Questions to ask your client
Having a conversation with your client in advance of the event is pretty essential. In-person, calling, or even just emailing. How you do it is not important, as long as you do it!
A couple of questions you need to have answered by your client:
- What type of event is it?
- What are the type of shots you are looking for?
- What are the key moments for you?
- Could you deliver me the full planning of the event?
- When do you want the photos delivered?
- Are there any VIPs you especially want photos of?
- Contact information of important people at the event
- Location (with Google Maps link) of the event
Create a shotlist for the event
- Detail shots
- Any sponsored banners
- Giftbags and other goodies
- The buffet or food
- The event venue
- The exterior
- The interior while it’s still empty
- The interior with people
- The attendees
- Candid interactions
- People checking in at the frontdesk/guestlist
- People interacting with sponsored materials
- People exchanging business cards
- Any side events happening
- VIPs, sponsors, speakers, …
- Keynote speakers
- On stage in the context
- On stage close-up
- People applauding
- Any crowd interaction that might happen
Not everything on this list will happen on all events, so adjust to your situation.
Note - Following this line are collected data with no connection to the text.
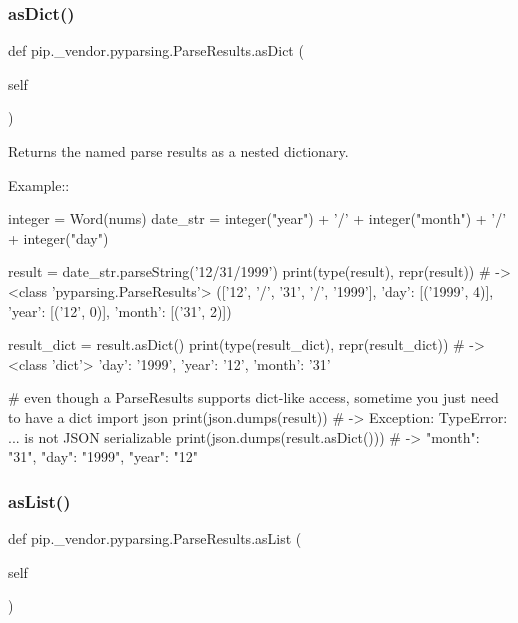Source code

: \subsubsection{\texorpdfstring{as\+Dict()}{asDict()}}
{\footnotesize\ttfamily def pip.\+\_\+vendor.\+pyparsing.\+Parse\+Results.\+as\+Dict (\begin{DoxyParamCaption}\item[{}]{self }\end{DoxyParamCaption})}

\begin{DoxyVerb}Returns the named parse results as a nested dictionary.

Example::

    integer = Word(nums)
    date_str = integer("year") + '/' + integer("month") + '/' + integer("day")

    result = date_str.parseString('12/31/1999')
    print(type(result), repr(result)) # -> <class 'pyparsing.ParseResults'> (['12', '/', '31', '/', '1999'], {'day': [('1999', 4)], 'year': [('12', 0)], 'month': [('31', 2)]})

    result_dict = result.asDict()
    print(type(result_dict), repr(result_dict)) # -> <class 'dict'> {'day': '1999', 'year': '12', 'month': '31'}

    # even though a ParseResults supports dict-like access, sometime you just need to have a dict
    import json
    print(json.dumps(result)) # -> Exception: TypeError: ... is not JSON serializable
    print(json.dumps(result.asDict())) # -> {"month": "31", "day": "1999", "year": "12"}
\end{DoxyVerb}
 \mbox{\label{classpip_1_1__vendor_1_1pyparsing_1_1ParseResults_a0ab042edd2e7a65684f0c89d7b523f67}} 
\subsubsection{\texorpdfstring{as\+List()}{asList()}}
{\footnotesize\ttfamily def pip.\+\_\+vendor.\+pyparsing.\+Parse\+Results.\+as\+List (\begin{DoxyParamCaption}\item[{}]{self }\end{DoxyParamCaption})}

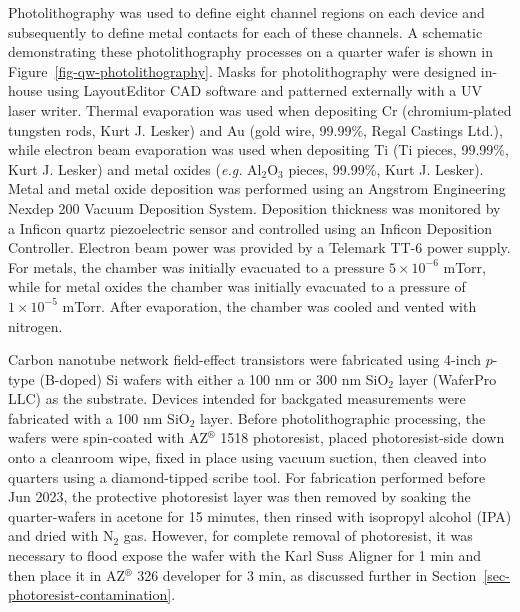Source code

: \documentclass[
  a4paper,
]{scrbook}
\begin{document}
Photolithography was used to define eight channel regions on each device
and subsequently to define metal contacts for each of these channels. A
schematic demonstrating these photolithography processes on a quarter
wafer is shown in Figure~\ref{fig-qw-photolithography}. Masks for
photolithography were designed in-house using LayoutEditor CAD software
and patterned externally with a UV laser writer. Thermal evaporation was
used when depositing Cr (chromium-plated tungsten rods, Kurt J. Lesker)
and Au (gold wire, 99.99\%, Regal Castings Ltd.), while electron beam
evaporation was used when depositing Ti (Ti pieces, 99.99\%, Kurt J.
Lesker) and metal oxides (\emph{e.g.} Al\(_2\)O\(_3\) pieces, 99.99\%,
Kurt J. Lesker). Metal and metal oxide deposition was performed using an
Angstrom Engineering Nexdep 200 Vacuum Deposition System. Deposition
thickness was monitored by a Inficon quartz piezoelectric sensor and
controlled using an Inficon Deposition Controller. Electron beam power
was provided by a Telemark TT-6 power supply. For metals, the chamber
was initially evacuated to a pressure \(5 \times 10^{-6}\) mTorr, while
for metal oxides the chamber was initially evacuated to a pressure of
\(1 \times 10^{-5}\) mTorr. After evaporation, the chamber was cooled
and vented with nitrogen.

Carbon nanotube network field-effect transistors were fabricated using
4-inch \(p\)-type (B-doped) Si wafers with either a 100 nm or 300 nm
SiO\(_2\) layer (WaferPro LLC) as the substrate. Devices intended for
backgated measurements were fabricated with a 100 nm SiO\(_2\) layer.
Before photolithographic processing, the wafers were spin-coated with
AZ\(^\circledR\) 1518 photoresist, placed photoresist-side down onto a
cleanroom wipe, fixed in place using vacuum suction, then cleaved into
quarters using a diamond-tipped scribe tool. For fabrication performed
before Jun 2023, the protective photoresist layer was then removed by
soaking the quarter-wafers in acetone for 15 minutes, then rinsed with
isopropyl alcohol (IPA) and dried with N\(_2\) gas. However, for
complete removal of photoresist, it was necessary to flood expose the
wafer with the Karl Suss Aligner for 1 min and then place it in
AZ\(^\circledR\) 326 developer for 3 min, as discussed further in
Section~\ref{sec-photoresist-contamination}.
\end{document}
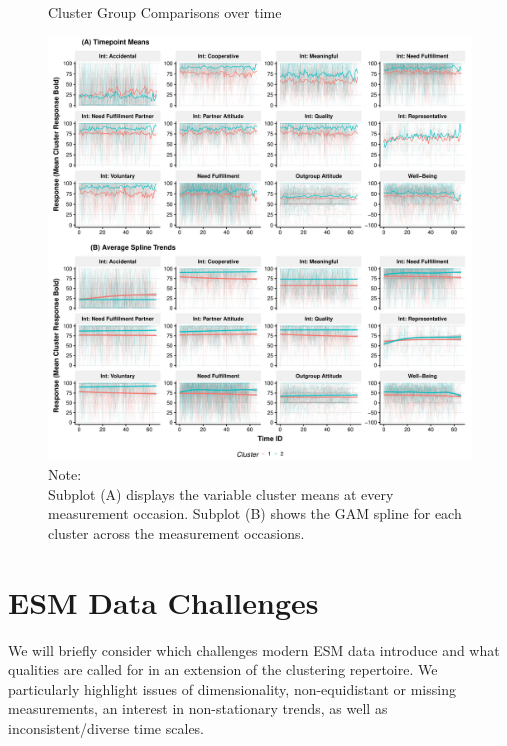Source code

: \documentclass[man, 12pt, a4paper, mask]{apa7}
\theoremstyle{break}
\theoremstyle{plain}
\begin{document}
\begin{figure}[hbtp]
  \caption{Cluster Group Comparisons over time}
  \label{fig:clusterTs}
  \centering\includegraphics[width=\textwidth]{figures/clusterTsComb.pdf}
  \caption*{Note: \\
  Subplot (A) displays the variable cluster means at every measurement occasion. Subplot (B) shows the GAM spline for each cluster across the measurement occasions.}
\end{figure}

\printbibliography

\appendix

\section{ESM Data Challenges}
\label{app:ChallengesAppendix}
We will briefly consider which challenges modern ESM data introduce and what qualities are called for in an extension of the clustering repertoire. We particularly highlight issues of dimensionality, non-equidistant or missing measurements, an interest in non-stationary trends, as well as inconsistent/diverse time scales. 
\end{document}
It’s also best to stay flexible and open to change. Schedules can change while the event is happening and extra people to photograph might join (or leave).
What to deliver in your event photography
First of all, always make sure to fulfill your promises to your client. That’s the base of everything. But what can you promise?
You can promise a certain amount of shots you will deliver. For example 30-40 photos per hour. Though in my opinion, this depends on the type of occasion and how the schedule is set up.
Don’t give your client all the photos. They want the good ones. It is your job to select and edit the right photos for the clients. They don’t want to see the bad ones.
Another thing that is easy to do as an extra for your client is giving the photos in different resolutions. I am not just talking about full-res en web-optimized shots. I am talking about making crops for Instagram too, for example.
Price for event photography
The price is probably one of those things you would like to discuss in advance. Though it depends on what you think you are worth. And even more importantly, what the client thinks you are worth.
Usually, the prices for event photography range from 100 euro’s to 300 euro’s per hour at the event. Be aware of the “at the event”. One hour of shooting also requires an hour of selecting and editing.
Make sure to include that time in your price too.
Factors that might bump up the prices are things like second shooters, extra material you might need for that specific event, photo booths, …
Event photography contract
You might want to consider having a contract for each shoot you do. Of course, you don’t have to make a new one every time.
I had a lawyer make me a template with my specific needs. I can still edit and add stuff, but it’s a good basis that works for 90% of my clients.
Consider hiring a lawyer for this too. They have the experience of creating these documents and will make sure everything has a legal basis.
What you might want to include:
- Timings of delivery and the event
- Time on site and for editing
- Deliverables (give a range, for example: 40-50 photos)
- Deposits/cancellation fees
- The ownership over the photos
- The allowed use of the photos
- So many more things, discuss these with your lawyer.